Live album by Red Hot Chili Peppers
- Released: December 30, 2012
- Recorded: 2012
- Genre: Alternative rock, funk rock
- Length: 60 minutes
- Producer: Nigel Godrich

Red Hot Chili Peppers chronology
| Red Hot Chili Peppers Live: I'm with You (2011) | Red Hot Chili Peppers: Live from the Basement (2012) |  |

Live releases chronology
| Red Hot Chili Peppers Live: I'm with You (2011) | Red Hot Chili Peppers: Live From the Basement (2012) |  |

= Red Hot Chili Peppers: Live from the Basement =

Red Hot Chili Peppers: Live from the Basement is the title of 2012 live performance by Red Hot Chili Peppers which was part of Nigel Godrich's online live music series, From the Basement. Filmed in 2012, the performance featured the band performing most of their 2011 album, I'm with You in sequence, in its entirety.

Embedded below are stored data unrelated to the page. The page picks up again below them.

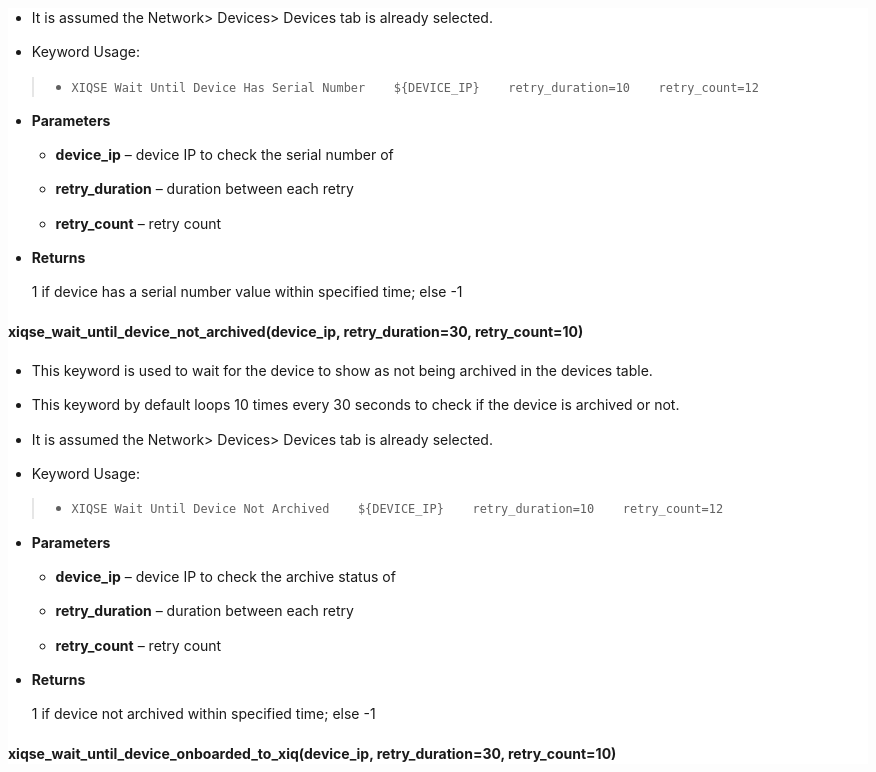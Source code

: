 * It is assumed the Network> Devices> Devices tab is already selected.


* Keyword Usage:

> 
> * `XIQSE Wait Until Device Has Serial Number    ${DEVICE_IP}    retry_duration=10    retry_count=12`


* **Parameters**

    
    * **device_ip** – device IP to check the serial number of


    * **retry_duration** – duration between each retry


    * **retry_count** – retry count



* **Returns**

    1 if device has a serial number value within specified time; else -1



#### xiqse_wait_until_device_not_archived(device_ip, retry_duration=30, retry_count=10)

* This keyword is used to wait for the device to show as not being archived in the devices table.


* This keyword by default loops 10 times every 30 seconds to check if the device is archived or not.


* It is assumed the Network> Devices> Devices tab is already selected.


* Keyword Usage:

> 
> * `XIQSE Wait Until Device Not Archived    ${DEVICE_IP}    retry_duration=10    retry_count=12`


* **Parameters**

    
    * **device_ip** – device IP to check the archive status of


    * **retry_duration** – duration between each retry


    * **retry_count** – retry count



* **Returns**

    1 if device not archived within specified time; else -1



#### xiqse_wait_until_device_onboarded_to_xiq(device_ip, retry_duration=30, retry_count=10)
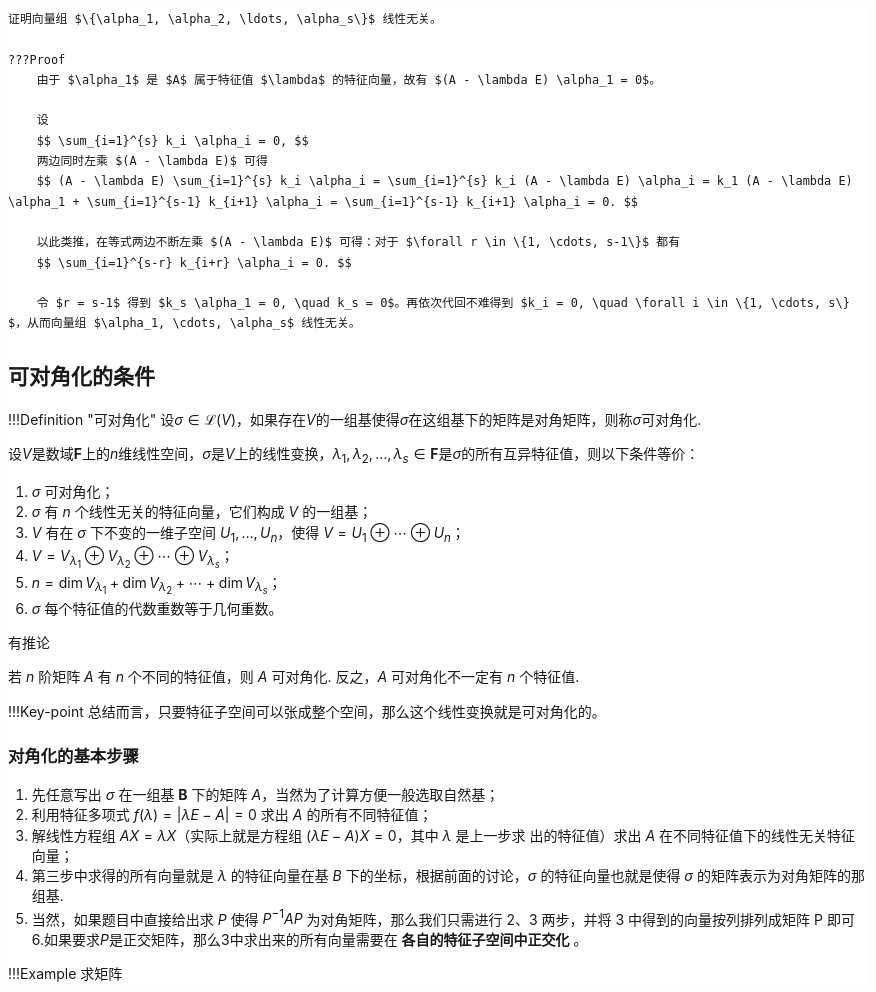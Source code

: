     证明向量组 $\{\alpha_1, \alpha_2, \ldots, \alpha_s\}$ 线性无关。

    ???Proof
        由于 $\alpha_1$ 是 $A$ 属于特征值 $\lambda$ 的特征向量，故有 $(A - \lambda E) \alpha_1 = 0$。

        设  
        $$ \sum_{i=1}^{s} k_i \alpha_i = 0, $$  
        两边同时左乘 $(A - \lambda E)$ 可得  
        $$ (A - \lambda E) \sum_{i=1}^{s} k_i \alpha_i = \sum_{i=1}^{s} k_i (A - \lambda E) \alpha_i = k_1 (A - \lambda E) \alpha_1 + \sum_{i=1}^{s-1} k_{i+1} \alpha_i = \sum_{i=1}^{s-1} k_{i+1} \alpha_i = 0. $$

        以此类推，在等式两边不断左乘 $(A - \lambda E)$ 可得：对于 $\forall r \in \{1, \cdots, s-1\}$ 都有  
        $$ \sum_{i=1}^{s-r} k_{i+r} \alpha_i = 0. $$

        令 $r = s-1$ 得到 $k_s \alpha_1 = 0, \quad k_s = 0$。再依次代回不难得到 $k_i = 0, \quad \forall i \in \{1, \cdots, s\}$，从而向量组 $\alpha_1, \cdots, \alpha_s$ 线性无关。


## 可对角化的条件

!!!Definition "可对角化"
    设$\sigma\in\mathcal{L}(V)$，如果存在$V$的一组基使得$\sigma$在这组基下的矩阵是对角矩阵，则称$\sigma$可对角化.

  设$V$是数域$\mathbf{F}$上的$n$维线性空间，$\sigma$是$V$上的线性变换，$\lambda_1,\lambda_2,\ldots,\lambda_s\in\mathbf{F}$是$\sigma$的所有互异特征值，则以下条件等价：

1. $\sigma$ 可对角化；
2. $\sigma$ 有 $n$ 个线性无关的特征向量，它们构成 $V$ 的一组基；
3. $V$ 有在 $\sigma$ 下不变的一维子空间 $U_1, \ldots, U_n$，使得 $V = U_1 \oplus \cdots \oplus U_n$；
4. $V = V_{\lambda_1} \oplus V_{\lambda_2} \oplus \cdots \oplus V_{\lambda_s}$；
5. $n = \dim V_{\lambda_1} + \dim V_{\lambda_2} + \cdots + \dim V_{\lambda_s}$；
6. $\sigma$ 每个特征值的代数重数等于几何重数。

有推论

若 $n$ 阶矩阵 $A$ 有 $n$ 个不同的特征值，则 $A$ 可对角化. 反之，$A$ 可对角化不一定有 $n$ 个特征值.

!!!Key-point
    总结而言，只要特征子空间可以张成整个空间，那么这个线性变换就是可对角化的。


### 对角化的基本步骤

1. 先任意写出 $\sigma$ 在一组基 $\mathbf{B}$ 下的矩阵 $A$，当然为了计算方便一般选取自然基；
2. 利用特征多项式 $f(\lambda) = |\lambda E − A| = 0$ 求出 $A$ 的所有不同特征值；
3. 解线性方程组 $AX = \lambda X$（实际上就是方程组 $(\lambda E − A)X = 0$，其中 $\lambda$ 是上一步求
出的特征值）求出 $A$ 在不同特征值下的线性无关特征向量；
4. 第三步中求得的所有向量就是 $\lambda$ 的特征向量在基 $B$ 下的坐标，根据前面的讨论，$\sigma$
的特征向量也就是使得 $\sigma$ 的矩阵表示为对角矩阵的那组基.
5. 当然，如果题目中直接给出求 $P$ 使得 $P^{−1}AP$ 为对角矩阵，那么我们只需进行 2、3
两步，并将 3 中得到的向量按列排列成矩阵 P 即可
6.如果要求$P$是正交矩阵，那么3中求出来的所有向量需要在 **各自的特征子空间中正交化** 。

!!!Example
    求矩阵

The performance has since been aired on television in various parts of the world including the United States (VH-1 Classic) and the UK however never released on DVD.

==Songs performed==
When first announced, drummer Chad Smith hinted at the entire album being performed including "Even You Brutus", the only track from the album that has never been performed live. However, only nine of the album's fourteen tracks appeared in hour long performance. It is still unknown if the entire album, including "Even You Brutus" was performed and if so, why it has never been released. At the time of filming, guitarist Josh Klinghoffer was suffering from a broken foot so he was seated during the performance.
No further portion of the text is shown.